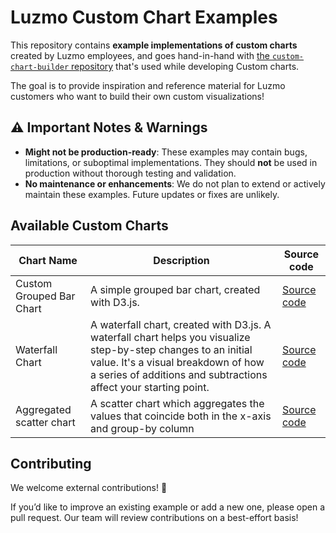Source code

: # Luzmo Custom Chart Examples

This repository contains **example implementations of custom charts** created by Luzmo employees, and goes hand-in-hand with [the `custom-chart-builder` repository](https://github.com/luzmo-official/custom-chart-builder) that's used while developing Custom charts.

The goal is to provide inspiration and reference material for Luzmo customers who want to build their own custom visualizations!

## ⚠️ Important Notes & Warnings

* **Might not be production-ready**: These examples may contain bugs, limitations, or suboptimal implementations. They should **not** be used in production without thorough testing and validation.
* **No maintenance or enhancements**: We do not plan to extend or actively maintain these examples. Future updates or fixes are unlikely.

## Available Custom Charts

| Chart Name                 | Description                              | Source code                                            |
|----------------------------|------------------------------------------|--------------------------------------------------------|
| Custom Grouped Bar Chart   | A simple grouped bar chart, created with D3.js.  | [Source code](./custom-grouped-bar-chart)     |
| Waterfall Chart     | A waterfall chart, created with D3.js. A waterfall chart helps you visualize step-by-step changes to an initial value. It's a visual breakdown of how a series of additions and subtractions affect your starting point. | [Source code](./waterfall-chart)               |
| Aggregated scatter chart  | A scatter chart which aggregates the values that coincide both in the x-axis and group-by column  | [Source code](./aggregated-scatter-chart)               |

## Contributing

We welcome external contributions! 🎉

If you’d like to improve an existing example or add a new one, please open a pull request.
Our team will review contributions on a best-effort basis!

TASK DETAILS
Restate the whole listing exactly as written, minus the pictures.

ANSWER SPACE
Source code

: # Luzmo Custom Chart Examples

This repository contains **example implementations of custom charts** created by Luzmo employees, and goes hand-in-hand with [the `custom-chart-builder` repository](https://github.com/luzmo-official/custom-chart-builder) that's used while developing Custom charts.

The goal is to provide inspiration and reference material for Luzmo customers who want to build their own custom visualizations!

## ⚠️ Important Notes & Warnings

* **Might not be production-ready**: These examples may contain bugs, limitations, or suboptimal implementations. They should **not** be used in production without thorough testing and validation.
* **No maintenance or enhancements**: We do not plan to extend or actively maintain these examples. Future updates or fixes are unlikely.

## Available Custom Charts

| Chart Name                 | Description                              | Source code                                            |
|----------------------------|------------------------------------------|--------------------------------------------------------|
| Custom Grouped Bar Chart   | A simple grouped bar chart, created with D3.js.  | [Source code](./custom-grouped-bar-chart)     |
| Waterfall Chart     | A waterfall chart, created with D3.js. A waterfall chart helps you visualize step-by-step changes to an initial value. It's a visual breakdown of how a series of additions and subtractions affect your starting point. | [Source code](./waterfall-chart)               |
| Aggregated scatter chart  | A scatter chart which aggregates the values that coincide both in the x-axis and group-by column  | [Source code](./aggregated-scatter-chart)               |

## Contributing

We welcome external contributions! 🎉

If you’d like to improve an existing example or add a new one, please open a pull request.
Our team will review contributions on a best-effort basis!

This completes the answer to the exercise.